For his scientific achievements, in 1892 Molien was elected a member of Moscow Mathematical Society. In 1894 French mathematicians awarded him a golden medal dedicated to the seventieth birthday of Charles Hermite. During Dorpat years, Molien had mathematical correspondence with Frobenius and Hurwitz.

Since the University of Dorpat had only one professorship in pure mathematics, Molien had to stay for years at docent's position. Being a docent in Dorpat, Molien prepared and gave different lecture courses: Theory of analytic and elliptic functions, modern geometry and algebra, theory of algebraic equations, number theory, projective geometry, theory of quaternions, history of mathematics and others. Some of these courses were new for the university.

In 1887 Russian powers decided to change the language of secondary and higher education in Baltic governorates from German to Russian with the deadline 1 January 1895. With the purpose of improving his Russian language, Molien was sent to Moscow for the year 1892.

===Career in Tomsk===
Only in December 1900 Molien was given a professor's position, but not in Dorpat, but in the starting Tomsk Technological Institute in Siberia. He became the first professor of mathematics in Siberia. His was given a task of organizing teaching mathematics at the institute. In Tomsk, besides giving courses in mathematical analysis and differential equations, he wrote textbooks and exercise books on these subjects, and also established a mathematical library at the institute.

Known for his oppositional political views, he had to retire in 1913. Since 1914, Molien was a professor at higher Siberian courses for women in Tomsk, and when in 1917 the faculty of physics and mathematics was opened at the Tomsk State University, he got a professorship there, and stayed at that university until his death on 25 December 1941.
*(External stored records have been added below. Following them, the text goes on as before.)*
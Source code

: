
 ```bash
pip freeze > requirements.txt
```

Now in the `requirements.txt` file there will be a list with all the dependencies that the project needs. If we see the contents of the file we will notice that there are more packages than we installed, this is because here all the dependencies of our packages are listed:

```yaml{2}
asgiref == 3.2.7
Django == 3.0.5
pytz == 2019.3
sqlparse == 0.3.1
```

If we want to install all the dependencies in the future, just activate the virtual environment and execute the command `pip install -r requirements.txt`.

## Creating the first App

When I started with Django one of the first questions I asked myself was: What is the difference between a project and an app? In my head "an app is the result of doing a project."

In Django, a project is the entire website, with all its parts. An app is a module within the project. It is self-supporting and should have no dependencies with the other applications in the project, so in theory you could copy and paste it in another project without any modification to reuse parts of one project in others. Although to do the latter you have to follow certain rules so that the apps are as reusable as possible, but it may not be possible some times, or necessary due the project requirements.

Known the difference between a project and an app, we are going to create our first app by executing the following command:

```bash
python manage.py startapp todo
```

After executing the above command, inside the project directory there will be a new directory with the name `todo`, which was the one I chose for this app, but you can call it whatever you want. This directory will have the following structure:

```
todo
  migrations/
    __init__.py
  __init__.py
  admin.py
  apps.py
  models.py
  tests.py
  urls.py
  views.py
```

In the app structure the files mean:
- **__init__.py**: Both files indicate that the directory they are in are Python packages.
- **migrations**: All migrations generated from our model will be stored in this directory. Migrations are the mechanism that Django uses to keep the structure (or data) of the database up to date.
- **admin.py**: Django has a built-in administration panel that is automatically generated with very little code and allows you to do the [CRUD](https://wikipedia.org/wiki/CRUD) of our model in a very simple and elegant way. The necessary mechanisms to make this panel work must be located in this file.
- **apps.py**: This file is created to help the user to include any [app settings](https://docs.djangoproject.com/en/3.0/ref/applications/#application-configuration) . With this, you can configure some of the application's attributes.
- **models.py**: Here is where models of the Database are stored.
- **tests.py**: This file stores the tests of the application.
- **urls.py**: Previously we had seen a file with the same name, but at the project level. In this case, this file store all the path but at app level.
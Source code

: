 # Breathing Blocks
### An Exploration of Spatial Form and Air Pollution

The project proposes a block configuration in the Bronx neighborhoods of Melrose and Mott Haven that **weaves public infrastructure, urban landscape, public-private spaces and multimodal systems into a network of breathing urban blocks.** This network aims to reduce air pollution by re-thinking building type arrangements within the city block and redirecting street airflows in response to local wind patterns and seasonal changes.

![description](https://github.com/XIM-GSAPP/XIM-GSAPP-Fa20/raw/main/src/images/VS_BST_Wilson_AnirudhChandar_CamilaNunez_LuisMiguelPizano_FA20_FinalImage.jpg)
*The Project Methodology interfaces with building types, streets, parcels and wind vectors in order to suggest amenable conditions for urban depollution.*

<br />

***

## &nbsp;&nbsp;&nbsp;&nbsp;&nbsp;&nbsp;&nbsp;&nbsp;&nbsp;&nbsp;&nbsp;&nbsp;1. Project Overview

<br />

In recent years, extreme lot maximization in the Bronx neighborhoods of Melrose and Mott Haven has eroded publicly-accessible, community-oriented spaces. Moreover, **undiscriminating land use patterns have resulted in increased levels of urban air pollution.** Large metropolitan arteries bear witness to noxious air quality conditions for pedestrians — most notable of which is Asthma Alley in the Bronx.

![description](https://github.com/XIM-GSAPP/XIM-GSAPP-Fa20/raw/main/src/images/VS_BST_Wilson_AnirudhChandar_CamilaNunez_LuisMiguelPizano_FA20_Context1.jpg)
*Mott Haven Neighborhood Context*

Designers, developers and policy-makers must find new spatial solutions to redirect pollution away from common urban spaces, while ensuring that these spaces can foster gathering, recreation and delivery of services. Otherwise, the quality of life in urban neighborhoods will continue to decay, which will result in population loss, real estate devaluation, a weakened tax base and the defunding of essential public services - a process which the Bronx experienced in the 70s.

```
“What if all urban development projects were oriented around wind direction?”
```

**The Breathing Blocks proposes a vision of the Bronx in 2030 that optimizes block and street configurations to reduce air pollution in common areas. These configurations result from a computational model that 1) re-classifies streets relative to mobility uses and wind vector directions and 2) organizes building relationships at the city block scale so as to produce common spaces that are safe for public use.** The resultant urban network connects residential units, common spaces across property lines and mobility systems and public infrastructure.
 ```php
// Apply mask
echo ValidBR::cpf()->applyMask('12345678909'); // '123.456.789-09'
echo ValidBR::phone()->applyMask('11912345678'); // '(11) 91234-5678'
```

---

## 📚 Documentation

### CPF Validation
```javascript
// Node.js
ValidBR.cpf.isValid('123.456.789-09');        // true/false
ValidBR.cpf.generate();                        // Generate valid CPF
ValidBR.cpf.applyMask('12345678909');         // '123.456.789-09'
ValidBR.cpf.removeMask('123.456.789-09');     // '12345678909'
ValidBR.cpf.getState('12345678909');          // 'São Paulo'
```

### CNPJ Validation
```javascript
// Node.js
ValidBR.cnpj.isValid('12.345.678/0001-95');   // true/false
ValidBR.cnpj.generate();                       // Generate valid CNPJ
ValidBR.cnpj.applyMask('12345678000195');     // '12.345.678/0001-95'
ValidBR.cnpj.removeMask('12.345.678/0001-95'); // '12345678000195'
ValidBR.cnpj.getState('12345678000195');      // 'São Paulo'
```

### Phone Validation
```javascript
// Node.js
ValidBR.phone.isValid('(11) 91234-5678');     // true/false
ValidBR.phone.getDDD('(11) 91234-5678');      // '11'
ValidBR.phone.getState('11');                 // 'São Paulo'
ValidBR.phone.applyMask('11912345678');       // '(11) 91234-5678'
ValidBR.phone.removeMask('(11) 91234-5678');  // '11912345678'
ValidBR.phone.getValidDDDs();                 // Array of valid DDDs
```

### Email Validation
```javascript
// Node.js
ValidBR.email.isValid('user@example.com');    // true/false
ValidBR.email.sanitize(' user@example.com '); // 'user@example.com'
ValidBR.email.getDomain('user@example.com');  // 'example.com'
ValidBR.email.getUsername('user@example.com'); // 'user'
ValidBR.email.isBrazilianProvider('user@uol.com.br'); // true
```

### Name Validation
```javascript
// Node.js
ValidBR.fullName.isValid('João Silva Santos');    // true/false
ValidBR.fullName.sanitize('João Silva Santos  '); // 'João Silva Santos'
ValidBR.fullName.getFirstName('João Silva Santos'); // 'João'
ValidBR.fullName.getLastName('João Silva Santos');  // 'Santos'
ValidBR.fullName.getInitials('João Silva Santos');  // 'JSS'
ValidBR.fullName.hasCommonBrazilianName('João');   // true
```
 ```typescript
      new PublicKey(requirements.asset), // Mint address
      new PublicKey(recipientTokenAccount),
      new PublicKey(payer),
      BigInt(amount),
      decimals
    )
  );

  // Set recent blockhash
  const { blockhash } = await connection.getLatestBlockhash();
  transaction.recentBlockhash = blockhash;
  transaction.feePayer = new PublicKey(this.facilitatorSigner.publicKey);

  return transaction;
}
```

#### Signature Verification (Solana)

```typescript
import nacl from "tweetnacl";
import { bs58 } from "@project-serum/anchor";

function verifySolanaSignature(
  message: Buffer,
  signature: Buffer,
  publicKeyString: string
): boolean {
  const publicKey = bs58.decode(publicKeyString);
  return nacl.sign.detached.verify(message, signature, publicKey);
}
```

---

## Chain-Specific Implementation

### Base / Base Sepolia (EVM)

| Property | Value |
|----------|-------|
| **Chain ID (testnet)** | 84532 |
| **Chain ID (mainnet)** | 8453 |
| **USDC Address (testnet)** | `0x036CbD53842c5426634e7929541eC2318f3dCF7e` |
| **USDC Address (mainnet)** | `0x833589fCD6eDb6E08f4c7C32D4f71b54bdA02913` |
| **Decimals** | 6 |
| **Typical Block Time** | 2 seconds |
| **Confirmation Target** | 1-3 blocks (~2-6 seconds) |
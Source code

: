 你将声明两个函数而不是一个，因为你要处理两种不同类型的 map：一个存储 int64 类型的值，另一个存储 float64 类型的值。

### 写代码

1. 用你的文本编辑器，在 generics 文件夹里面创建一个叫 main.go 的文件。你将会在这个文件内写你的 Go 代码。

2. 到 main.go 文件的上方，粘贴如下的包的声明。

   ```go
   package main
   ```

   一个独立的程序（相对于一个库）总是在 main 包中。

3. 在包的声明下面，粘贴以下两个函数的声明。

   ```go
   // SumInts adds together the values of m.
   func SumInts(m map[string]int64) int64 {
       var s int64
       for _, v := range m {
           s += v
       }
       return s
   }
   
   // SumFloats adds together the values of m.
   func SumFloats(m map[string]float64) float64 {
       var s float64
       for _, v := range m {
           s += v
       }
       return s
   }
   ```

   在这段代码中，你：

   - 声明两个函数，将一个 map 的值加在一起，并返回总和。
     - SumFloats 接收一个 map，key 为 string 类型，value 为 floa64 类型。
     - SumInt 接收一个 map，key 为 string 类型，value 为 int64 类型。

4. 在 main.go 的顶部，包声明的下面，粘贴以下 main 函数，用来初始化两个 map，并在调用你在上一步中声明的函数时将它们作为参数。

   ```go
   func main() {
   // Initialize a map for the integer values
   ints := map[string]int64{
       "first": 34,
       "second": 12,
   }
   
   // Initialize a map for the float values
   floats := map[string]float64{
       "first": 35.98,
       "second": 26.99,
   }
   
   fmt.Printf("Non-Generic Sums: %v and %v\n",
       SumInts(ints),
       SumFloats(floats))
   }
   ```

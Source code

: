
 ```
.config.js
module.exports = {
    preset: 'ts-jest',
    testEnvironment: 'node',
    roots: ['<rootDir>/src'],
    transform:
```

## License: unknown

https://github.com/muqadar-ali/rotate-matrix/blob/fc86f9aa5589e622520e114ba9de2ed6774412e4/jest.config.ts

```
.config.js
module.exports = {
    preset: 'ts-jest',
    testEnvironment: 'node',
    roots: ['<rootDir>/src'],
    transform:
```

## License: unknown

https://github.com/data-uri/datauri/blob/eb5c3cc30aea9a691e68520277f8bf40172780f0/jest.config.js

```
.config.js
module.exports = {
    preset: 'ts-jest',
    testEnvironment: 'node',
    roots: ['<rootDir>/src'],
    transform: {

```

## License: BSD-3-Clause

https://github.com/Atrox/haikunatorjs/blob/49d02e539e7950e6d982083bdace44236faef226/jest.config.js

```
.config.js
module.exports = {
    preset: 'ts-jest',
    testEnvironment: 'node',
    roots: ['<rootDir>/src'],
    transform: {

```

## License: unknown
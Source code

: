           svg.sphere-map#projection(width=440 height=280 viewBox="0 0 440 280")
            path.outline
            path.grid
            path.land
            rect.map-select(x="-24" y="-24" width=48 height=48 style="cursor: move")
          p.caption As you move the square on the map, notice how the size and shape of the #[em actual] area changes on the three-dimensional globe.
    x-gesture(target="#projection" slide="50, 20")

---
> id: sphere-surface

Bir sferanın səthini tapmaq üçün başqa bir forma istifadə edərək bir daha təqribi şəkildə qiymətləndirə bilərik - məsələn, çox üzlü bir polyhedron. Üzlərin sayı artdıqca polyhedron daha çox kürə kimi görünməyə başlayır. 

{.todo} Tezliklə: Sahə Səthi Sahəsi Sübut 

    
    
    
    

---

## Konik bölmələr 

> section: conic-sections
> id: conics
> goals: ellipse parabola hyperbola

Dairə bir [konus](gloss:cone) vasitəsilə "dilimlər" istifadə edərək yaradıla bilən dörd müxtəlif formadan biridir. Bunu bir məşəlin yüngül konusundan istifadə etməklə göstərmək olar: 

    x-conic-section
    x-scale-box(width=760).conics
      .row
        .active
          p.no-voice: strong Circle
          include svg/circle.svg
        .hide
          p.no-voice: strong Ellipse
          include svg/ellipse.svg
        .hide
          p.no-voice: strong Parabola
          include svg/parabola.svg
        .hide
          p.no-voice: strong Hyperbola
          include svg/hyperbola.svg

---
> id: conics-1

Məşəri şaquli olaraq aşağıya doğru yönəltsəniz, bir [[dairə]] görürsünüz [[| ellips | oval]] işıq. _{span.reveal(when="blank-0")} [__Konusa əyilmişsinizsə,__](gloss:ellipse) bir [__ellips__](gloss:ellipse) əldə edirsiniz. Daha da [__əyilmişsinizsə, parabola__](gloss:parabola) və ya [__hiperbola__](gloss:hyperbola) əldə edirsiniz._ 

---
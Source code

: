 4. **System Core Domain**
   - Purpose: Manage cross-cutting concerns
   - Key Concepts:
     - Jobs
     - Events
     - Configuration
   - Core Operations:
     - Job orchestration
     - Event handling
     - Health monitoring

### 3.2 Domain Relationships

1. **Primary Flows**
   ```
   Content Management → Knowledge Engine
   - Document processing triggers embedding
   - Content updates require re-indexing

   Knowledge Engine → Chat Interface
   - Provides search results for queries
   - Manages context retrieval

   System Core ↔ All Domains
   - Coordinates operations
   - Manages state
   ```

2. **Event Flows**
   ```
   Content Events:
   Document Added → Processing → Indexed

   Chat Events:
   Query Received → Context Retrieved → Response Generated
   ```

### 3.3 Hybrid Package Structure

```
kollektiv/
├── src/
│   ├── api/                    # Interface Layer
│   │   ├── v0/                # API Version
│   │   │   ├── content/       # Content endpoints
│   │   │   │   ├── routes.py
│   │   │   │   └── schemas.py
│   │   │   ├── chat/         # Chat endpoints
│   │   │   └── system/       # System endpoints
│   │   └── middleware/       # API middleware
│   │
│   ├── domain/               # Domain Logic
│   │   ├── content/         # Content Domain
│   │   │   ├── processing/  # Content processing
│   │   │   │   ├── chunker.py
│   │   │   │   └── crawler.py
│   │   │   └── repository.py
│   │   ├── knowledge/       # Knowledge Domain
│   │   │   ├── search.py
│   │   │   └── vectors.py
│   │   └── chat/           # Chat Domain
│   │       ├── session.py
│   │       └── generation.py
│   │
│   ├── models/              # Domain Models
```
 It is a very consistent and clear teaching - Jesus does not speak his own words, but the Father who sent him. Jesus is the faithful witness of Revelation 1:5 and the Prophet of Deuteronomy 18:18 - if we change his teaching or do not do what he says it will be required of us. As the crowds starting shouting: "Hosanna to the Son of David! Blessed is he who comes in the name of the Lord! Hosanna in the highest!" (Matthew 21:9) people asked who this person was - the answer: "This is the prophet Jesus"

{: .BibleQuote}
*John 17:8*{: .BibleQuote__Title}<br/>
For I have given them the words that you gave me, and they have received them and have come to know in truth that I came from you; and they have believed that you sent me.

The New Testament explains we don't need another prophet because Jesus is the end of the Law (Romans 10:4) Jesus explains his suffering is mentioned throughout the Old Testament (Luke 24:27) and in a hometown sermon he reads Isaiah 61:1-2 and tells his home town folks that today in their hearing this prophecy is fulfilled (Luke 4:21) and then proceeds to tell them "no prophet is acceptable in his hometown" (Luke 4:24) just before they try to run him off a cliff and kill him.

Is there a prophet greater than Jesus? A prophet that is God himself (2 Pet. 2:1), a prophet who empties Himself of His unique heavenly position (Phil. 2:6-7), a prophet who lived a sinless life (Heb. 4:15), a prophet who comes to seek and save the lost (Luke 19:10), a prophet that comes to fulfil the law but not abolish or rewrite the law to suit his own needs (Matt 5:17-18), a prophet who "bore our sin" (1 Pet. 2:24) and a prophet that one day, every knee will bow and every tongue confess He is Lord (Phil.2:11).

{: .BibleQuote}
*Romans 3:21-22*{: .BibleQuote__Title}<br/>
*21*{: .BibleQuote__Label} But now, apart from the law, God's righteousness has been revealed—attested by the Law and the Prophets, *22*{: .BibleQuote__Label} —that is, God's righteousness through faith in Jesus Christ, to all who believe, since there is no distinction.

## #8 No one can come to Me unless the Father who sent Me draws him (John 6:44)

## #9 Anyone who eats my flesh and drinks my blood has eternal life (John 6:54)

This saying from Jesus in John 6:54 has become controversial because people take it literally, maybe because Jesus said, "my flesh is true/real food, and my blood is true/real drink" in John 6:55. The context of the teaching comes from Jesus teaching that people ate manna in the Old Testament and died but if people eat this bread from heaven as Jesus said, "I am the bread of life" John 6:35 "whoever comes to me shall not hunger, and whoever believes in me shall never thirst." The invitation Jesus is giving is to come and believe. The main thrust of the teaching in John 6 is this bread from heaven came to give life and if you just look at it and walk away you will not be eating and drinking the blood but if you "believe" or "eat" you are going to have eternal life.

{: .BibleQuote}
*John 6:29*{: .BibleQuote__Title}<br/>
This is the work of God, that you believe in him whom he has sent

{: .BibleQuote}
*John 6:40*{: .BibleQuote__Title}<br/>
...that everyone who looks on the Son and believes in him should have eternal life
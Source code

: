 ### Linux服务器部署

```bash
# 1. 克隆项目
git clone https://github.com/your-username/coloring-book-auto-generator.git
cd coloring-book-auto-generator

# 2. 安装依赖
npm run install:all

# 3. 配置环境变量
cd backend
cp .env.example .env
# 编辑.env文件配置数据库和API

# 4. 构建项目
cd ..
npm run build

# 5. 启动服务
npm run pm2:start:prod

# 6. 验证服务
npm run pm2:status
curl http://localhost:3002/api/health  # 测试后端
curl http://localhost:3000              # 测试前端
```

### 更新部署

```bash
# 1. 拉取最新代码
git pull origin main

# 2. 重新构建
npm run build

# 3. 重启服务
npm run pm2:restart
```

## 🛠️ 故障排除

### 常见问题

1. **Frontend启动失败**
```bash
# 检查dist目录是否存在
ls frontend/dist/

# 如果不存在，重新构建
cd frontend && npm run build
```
In Tomsk Molien spent 41 years of his life. These years were scientifically not as fruitful as earlier years.

He got the title of Honoured Worker of Science.

==Works==
- Bahn des Cometen 1880 III (candidates thesis), Astron. Nachr. Bd. 105, No. 2519.
- Ueber Systeme höherer complexer Zahlen: eine behufs Erlangung des Grades eines Doctors der reinen Mathematik der physico-mathematischen Fakultät der Kaiserl. Universität Dorpat (dissertation), Tartu, 1892. (full text)
- Ueber die lineare Transformation der elliptischen Functionen: eine zur Erlangung des Grades eines Magisters der Mathematik der physico-mathematischen Facultät der Kaiserlichen Universität Dorpat (master's thesis), Tartu, 1885, 23 pp.

==Other interests==
Molien was interested in chess. In 1897-1898 he was in correspondence with a leading Russian chess player Mikhail Chigorin. He was one of the strongest chess players in Dorpat and was particularly known for his blindfold play (Ken Whyld, personal communication, 1995). He was president of the Dorpat chess club, and several of his games were published in the chess journal Baltische Schachblätter (edited by Friedrich Amelung). In 1898 Molien published four chess studies.

To 1895 dates his manuscript "On theory of assigning prizes in tournaments".

Molien had also talent for languages. He knew German, Estonian, French, Swedish already before he entered gymnasium where he learned Greek, Hebrew, Latin, English, Italian. Later he learned Spanish, Portuguese, Dutch, and Norwegian.